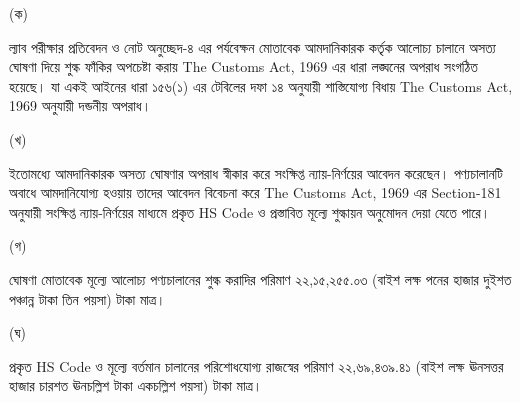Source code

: \documentclass[12pt]{article}
\begin{document}
\begin{minipage}[t]{0.05\linewidth}
(ক)
\end{minipage}
\begin{minipage}[t]{0.90\linewidth}
ল্যাব পরীক্ষার প্রতিবেদন ও নোট অনুচ্ছেদ-৪ এর
পর্যবেক্ষন মোতাবেক আমদানিকারক কর্তৃক আলোচ্য
চালানে অসত্য ঘোষণা দিয়ে শুল্ক ফাঁকির অপচেষ্টা করায়
The Customs Act, 1969
এর ধারা লঙ্ঘনের অপরাধ সংগঠিত হয়েছে।
যা একই আইনের ধারা ১৫৬(১) এর টেবিলের দফা
১৪ অনুযায়ী শাস্তিযোগ্য বিধায়
The Customs Act, 1969
অনুযায়ী দন্ডনীয় অপরাধ।
\end{minipage}
\begin{minipage}[t]{0.05\linewidth}
\hspace{1em}
\end{minipage}
\begin{minipage}[t]{0.05\linewidth}
(খ)
\end{minipage}
\begin{minipage}[t]{0.90\linewidth}
ইতোমধ্যে আমদানিকারক অসত্য ঘোষণার অপরাধ
স্বীকার করে সংক্ষিপ্ত ন্যায়-নির্ণয়ের আবেদন করেছেন।
পণ্যচালানটি অবাধে আমদানিযোগ্য হওয়ায় তাদের আবেদন
বিবেচনা করে
The Customs Act, 1969
এর Section-181
অনুযায়ী সংক্ষিপ্ত ন্যায়-নির্ণয়ের মাধ্যমে
প্রকৃত HS Code ও প্রস্তাবিত মূল্যে
শুল্কায়ন অনুমোদন দেয়া যেতে পারে।
\end{minipage}
\begin{minipage}[t]{0.05\linewidth}
\hspace{1em}
\end{minipage}
\begin{minipage}[t]{0.05\linewidth}
(গ)
\end{minipage}
\begin{minipage}[t]{0.90\linewidth}
ঘোষণা মোতাবেক মূল্যে আলোচ্য পণ্যচালানের শুল্ক করাদির
পরিমাণ ২২,১৫,২৫৫.০৩
(বাইশ লক্ষ পনের হাজার দুইশত পঞ্চান্ন টাকা তিন পয়সা) টাকা মাত্র।
\end{minipage}
\begin{minipage}[t]{0.05\linewidth}
\hspace{1em}
\end{minipage}
\begin{minipage}[t]{0.05\linewidth}
(ঘ)
\end{minipage}
\begin{minipage}[t]{0.90\linewidth}
প্রকৃত HS Code ও মূল্যে বর্তমান চালানের পরিশোধযোগ্য
রাজস্বের পরিমাণ ২২,৬৯,৪৩৯.৪১
(বাইশ লক্ষ ঊনসত্তর হাজার চারশত ঊনচল্লিশ টাকা একচল্লিশ পয়সা) টাকা মাত্র।
\end{minipage}
\begin{minipage}[t]{0.05\linewidth}
\hspace{1em}
\end{minipage}
\end{document}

• INSTRUCTIONS TO FOLLOW: Retype all the data exactly; skip the pictures.

• SOLUTION FOR THIS PROBLEM:
Source code

: \documentclass[12pt]{article}
\begin{document}
\begin{minipage}[t]{0.05\linewidth}
(ক)
\end{minipage}
\begin{minipage}[t]{0.90\linewidth}
ল্যাব পরীক্ষার প্রতিবেদন ও নোট অনুচ্ছেদ-৪ এর
পর্যবেক্ষন মোতাবেক আমদানিকারক কর্তৃক আলোচ্য
চালানে অসত্য ঘোষণা দিয়ে শুল্ক ফাঁকির অপচেষ্টা করায়
The Customs Act, 1969
এর ধারা লঙ্ঘনের অপরাধ সংগঠিত হয়েছে।
যা একই আইনের ধারা ১৫৬(১) এর টেবিলের দফা
১৪ অনুযায়ী শাস্তিযোগ্য বিধায়
The Customs Act, 1969
অনুযায়ী দন্ডনীয় অপরাধ।
\end{minipage}
\begin{minipage}[t]{0.05\linewidth}
\hspace{1em}
\end{minipage}
\begin{minipage}[t]{0.05\linewidth}
(খ)
\end{minipage}
\begin{minipage}[t]{0.90\linewidth}
ইতোমধ্যে আমদানিকারক অসত্য ঘোষণার অপরাধ
স্বীকার করে সংক্ষিপ্ত ন্যায়-নির্ণয়ের আবেদন করেছেন।
পণ্যচালানটি অবাধে আমদানিযোগ্য হওয়ায় তাদের আবেদন
বিবেচনা করে
The Customs Act, 1969
এর Section-181
অনুযায়ী সংক্ষিপ্ত ন্যায়-নির্ণয়ের মাধ্যমে
প্রকৃত HS Code ও প্রস্তাবিত মূল্যে
শুল্কায়ন অনুমোদন দেয়া যেতে পারে।
\end{minipage}
\begin{minipage}[t]{0.05\linewidth}
\hspace{1em}
\end{minipage}
\begin{minipage}[t]{0.05\linewidth}
(গ)
\end{minipage}
\begin{minipage}[t]{0.90\linewidth}
ঘোষণা মোতাবেক মূল্যে আলোচ্য পণ্যচালানের শুল্ক করাদির
পরিমাণ ২২,১৫,২৫৫.০৩
(বাইশ লক্ষ পনের হাজার দুইশত পঞ্চান্ন টাকা তিন পয়সা) টাকা মাত্র।
\end{minipage}
\begin{minipage}[t]{0.05\linewidth}
\hspace{1em}
\end{minipage}
\begin{minipage}[t]{0.05\linewidth}
(ঘ)
\end{minipage}
\begin{minipage}[t]{0.90\linewidth}
প্রকৃত HS Code ও মূল্যে বর্তমান চালানের পরিশোধযোগ্য
রাজস্বের পরিমাণ ২২,৬৯,৪৩৯.৪১
(বাইশ লক্ষ ঊনসত্তর হাজার চারশত ঊনচল্লিশ টাকা একচল্লিশ পয়সা) টাকা মাত্র।
\end{minipage}
\begin{minipage}[t]{0.05\linewidth}
\hspace{1em}
\end{minipage}
\end{document}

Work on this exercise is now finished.